Tasse locali, l’allarme della Corte dei Conti: in tre anni aumentate del 22%

«Quando eravamo noi sindaci a denunciare questa situazione venivamo accusati di autodifesa». Roberto Scanagatti, primo cittadino di Monza e presidente lombardo di Anci non è per nulla sorpreso dei numeri diffusi sabato 1 agosto dalla Corte dei Conti sulle tasse locali aumentate del 22 per cento in tre anni.
Roberto Scanagatti, sindaco Pd di Monza  e  presidente lombardo dell’Anci, l’associazione nazionale  dei Comuni
Roberto Scanagatti, sindaco Pd di Monza e presidente lombardo dell’Anci, l’associazione nazionale dei Comuni

«Quando eravamo noi sindaci a denunciare questa situazione venivamo accusati di autodifesa.
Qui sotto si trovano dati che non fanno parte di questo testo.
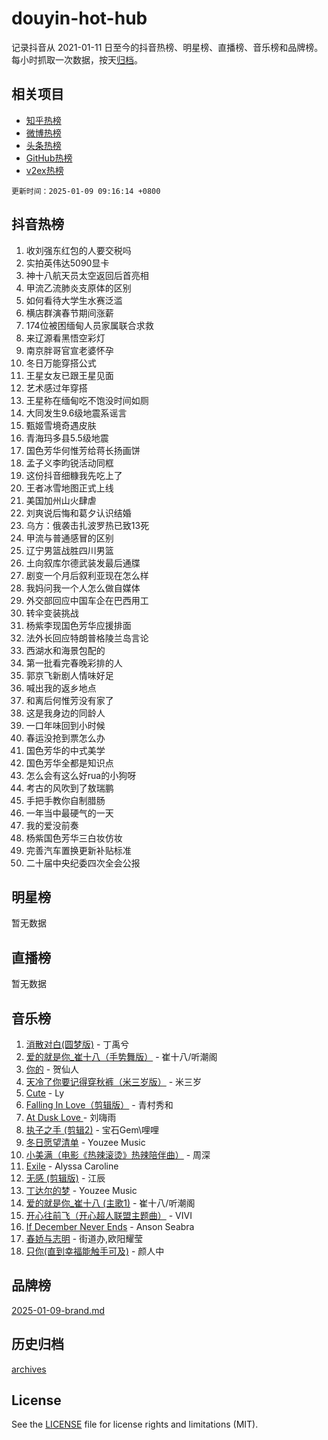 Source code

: # douyin-hot-hub

记录抖音从 2021-01-11 日至今的抖音热榜、明星榜、直播榜、音乐榜和品牌榜。每小时抓取一次数据，按天[归档](archives)。

## 相关项目

- [知乎热榜](https://github.com/lonnyzhang423/zhihu-hot-hub)
- [微博热榜](https://github.com/lonnyzhang423/weibo-hot-hub)
- [头条热榜](https://github.com/lonnyzhang423/toutiao-hot-hub)
- [GitHub热榜](https://github.com/lonnyzhang423/github-hot-hub)
- [v2ex热榜](https://github.com/lonnyzhang423/v2ex-hot-hub)


`更新时间：2025-01-09 09:16:14 +0800`

## 抖音热榜

1. 收刘强东红包的人要交税吗
1. 实拍英伟达5090显卡
1. 神十八航天员太空返回后首亮相
1. 甲流乙流肺炎支原体的区别
1. 如何看待大学生水赛泛滥
1. 横店群演春节期间涨薪
1. 174位被困缅甸人员家属联合求救
1. 来辽源看黑悟空彩灯
1. 南京胖哥官宣老婆怀孕
1. 冬日万能穿搭公式
1. 王星女友已跟王星见面
1. 艺术感过年穿搭
1. 王星称在缅甸吃不饱没时间如厕
1. 大同发生9.6级地震系谣言
1. 甄姬雪境奇遇皮肤
1. 青海玛多县5.5级地震
1. 国色芳华何惟芳给蒋长扬画饼
1. 孟子义李昀锐活动同框
1. 这份抖音细糠我先吃上了
1. 王者冰雪地图正式上线
1. 美国加州山火肆虐
1. 刘爽说后悔和葛夕认识结婚
1. 乌方：俄袭击扎波罗热已致13死
1. 甲流与普通感冒的区别
1. 辽宁男篮战胜四川男篮
1. 土向叙库尔德武装发最后通牒
1. 剧变一个月后叙利亚现在怎么样
1. 我妈问我一个人怎么做自媒体
1. 外交部回应中国车企在巴西用工
1. 转伞变装挑战
1. 杨紫李现国色芳华应援排面
1. 法外长回应特朗普格陵兰岛言论
1. 西湖水和海景包配的
1. 第一批看完春晚彩排的人
1. 郭京飞新剧人情味好足
1. 喊出我的返乡地点
1. 和离后何惟芳没有家了
1. 这是我身边的同龄人
1. 一口年味回到小时候
1. 春运没抢到票怎么办
1. 国色芳华的中式美学
1. 国色芳华全都是知识点
1. 怎么会有这么好rua的小狗呀
1. 考古的风吹到了敖瑞鹏
1. 手把手教你自制腊肠
1. 一年当中最硬气的一天
1. 我的爱没前奏
1. 杨紫国色芳华三白妆仿妆
1. 完善汽车置换更新补贴标准
1. 二十届中央纪委四次全会公报

## 明星榜

暂无数据

## 直播榜

暂无数据

## 音乐榜

1. [消散对白(圆梦版)](https://sf5-hl-cdn-tos.douyinstatic.com/obj/tos-cn-ve-2774/og4jB5I5IizzoZVAAAzWgBMAsMDWoArfwBOiFs) - 丁禹兮
1. [爱的就是你_崔十八（手势舞版）](https://sf5-hl-cdn-tos.douyinstatic.com/obj/tos-cn-ve-2774/oApB2AigNyB4sTw7JhBOikMAf0oDJzMWBuIrgm) - 崔十八/听潮阁
1. [你的](https://sf6-cdn-tos.douyinstatic.com/obj/tos-cn-ve-2774/oYuIeKf42jB7sEV6B2upMdpYAgfrQWj0FeRegh) - 贺仙人
1. [天冷了你要记得穿秋裤（米三岁版）](https://sf5-hl-cdn-tos.douyinstatic.com/obj/tos-cn-ve-2774/oQlIwVIDWiZ6BQilAorS7MA0AgCkQDvcZAdm1) - 米三岁
1. [Cute](https://sf5-hl-cdn-tos.douyinstatic.com/obj/tos-cn-ve-2774/o4IbIzHWKAAB4wsS5qMBRiiAlEBGTpQRNfFvuo) - Ly
1. [Falling In Love（剪辑版）](https://sf5-hl-cdn-tos.douyinstatic.com/obj/tos-cn-ve-2774/o8ajpA8zzgBPahbBIO8AcKGBLJezFCRd1wfP9f) - 青村秀和
1. [ At Dusk  Love ](https://sf5-hl-cdn-tos.douyinstatic.com/obj/tos-cn-ve-2774/o8CrpCf5CaYgI4ZrtQgMQAFEfuGqNnRSDQAPBc) - 刘嗨雨
1. [执子之手 (剪辑2)](https://sf5-hl-cdn-tos.douyinstatic.com/obj/tos-cn-ve-2774/oUoZLQjCc31XzqsBnBQUNgeKtYPBcgbFDwtfcu) - 宝石Gem\哩哩
1. [冬日愿望清单](https://sf5-hl-cdn-tos.douyinstatic.com/obj/tos-cn-ve-2774/oIIgUOeamCFCVAzxN6MFRLIBlLGpUqQxeeHrLE) - Youzee Music
1. [小美满（电影《热辣滚烫》热辣陪伴曲）](https://sf5-hl-cdn-tos.douyinstatic.com/obj/tos-cn-ve-2774/o0GAn2lSgfZIDUgtevCGDQYnFg4CwnrBaxbTZL) - 周深
1. [Exile](https://sf6-cdn-tos.douyinstatic.com/obj/tos-cn-ve-2774/oYj4gAQTknKE3WW0Je8KGmQ7z1cA4FefwtbufD) - Alyssa Caroline
1. [无感 (剪辑版)](https://sf5-hl-cdn-tos.douyinstatic.com/obj/tos-cn-ve-2774/o0eIsUzJBDlQaQFC5OFlgbMEZC1TFYBftOBn6p) - 江辰
1. [丁达尔的梦](https://sf5-hl-cdn-tos.douyinstatic.com/obj/tos-cn-ve-2774/oMU3WirUZBVQkAC9ccG5P2IQirziZM2RTInUY) - Youzee Music
1. [爱的就是你_崔十八 (主歌1)](https://sf5-hl-cdn-tos.douyinstatic.com/obj/tos-cn-ve-2774/oI5BO5DhFZ6UTcNCnZaOCBLtZ7WIMQGfgnXf5E) - 崔十八/听潮阁
1. [开心往前飞（开心超人联盟主题曲）](https://sf5-hl-cdn-tos.douyinstatic.com/obj/tos-cn-ve-2774/9d8fb7c82cf1421fb93a9fe925275e0a) - VIVI
1. [If December Never Ends](https://sf5-hl-cdn-tos.douyinstatic.com/obj/tos-cn-ve-2774/oY1IQMoTgCFIBg8RZifyqlBBt1UFgitTYmxeOS) - Anson Seabra
1. [春娇与志明](https://sf5-hl-cdn-tos.douyinstatic.com/obj/tos-cn-ve-2774/e530d8fceb7044b39707d7f9ff54add1) - 街道办,欧阳耀莹
1. [只你(直到幸福能触手可及)](https://sf5-hl-cdn-tos.douyinstatic.com/obj/tos-cn-ve-2774/o0lBkRDzFTeaVSUz3ZZSCBVtZ5DIMQGfgmEAuE) - 颜人中

## 品牌榜

[2025-01-09-brand.md](archives/2025-01-09-brand.md)

## 历史归档

[archives](archives)

## License

See the [LICENSE](LICENSE) file for license rights and limitations (MIT).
Che succederà ora che è stata confermata dalla Corte dei Conti?» si domanda Roberto Scanagatti, primo cittadino di Monza e presidente di Anci, l’associazione nazionale dei comuni, della Lombardia, per nulla sorpreso dei numeri diffusi sabato 1 agosto dalla Corte dei Conti sulle tasse locali aumentate del 22 per cento in tre anni.

«Come Comuni- continua il primo cittadino del Pd- subiamo da troppo tempo drastici tagli da Roma e i sindaci, per poter mantenere i servizi, sono stati costretti ad aumentare le tasse locali, comunque sempre in maniera minore rispetto alle decurtazioni statali».

Dal 2011 al 2014 la pressione fiscale dei comuni è passata dai 505,50 euro pro capite del 2011 fino ai 618,4 dell’anno scorso, spiegano i giudici contabili nella relazione sugli andamenti della finanza territoriale. Inoltre, sempre secondo la Corte dei conti, in cinque anni, tra il 2010 e il 2014, i comuni hanno subito tagli per circa 8 miliardi di euro.

«Ma questo è vero a metà- sottolinea il sindaco di Monza- accanto a questi otto miliardi ne vanno aggiunti altrettanti del patto di stabilità, soldi che sono a disposizione ma non si possono spendere». La magistratura contabile sottolinea che i livelli massimi di riscossione tributaria pro capite si registrano nei comuni di fascia alta (oltre 249mila abitanti i cui valori sono pari a 881,94 euro per abitante e quelli che vanno da 60.001 a 249.000 abitanti con 694,69 euro per abitante). A seguire i comuni della fascia più bassa (da 1 a 1.999 abitanti) con 628,80 euro per abitante.

«Per bilanciare la riduzione dei trasferimenti correnti dallo Stato, gli enti locali hanno inasprito la pressione fiscale – continua la relazione – grazie, peraltro, a una disciplina del patto di stabilità interno ancorata al criterio dei saldi finanziari; mentre le Regioni, non potendo azionare la leva fiscale in mancanza di sufficienti spazi finanziari concessi dal patto per spese aggiuntive, hanno compresso le funzioni extra-sanitarie e sacrificato, soprattutto, le spese di investimento».

La Corte spiega che «il radicarsi di un meccanismo distorsivo, per cui il concorso degli enti locali agli obiettivi di finanza pubblica pesa, in ultima istanza, sul contribuente in termini di aumento della pressione fiscale, trova origine nei pesanti e ripetuti tagli alle risorse statali disposti dalle manovre finanziarie susseguitesi dal 2011, cui fa eco il cronico ritardo nella ricomposizione delle fonti di finanziamento della spesa, necessaria per garantire servizi pubblici efficienti ed economici».

Sindaco, e ora come se ne esce? «Prima di tutto- è la ricetta di Scanagatti- lo Stato smetta di tagliare soldi ai Comuni. In seconda battuta lasci sul territorio l’intero gettito del patrimonio immobiliare degli enti locali». E che pensa della volontà del premier Renzi, piddino come lei, di abolire la tassa sulla prima casa? «Ben venga questa decisione- conclude Scanagatti- noi sindaci non siamo il partito delle tasse. Mi domando solo che provvedimenti adotterà il governo per sopperire al minor gettito. Introdurrà nuovi tagli e nuove tasse?»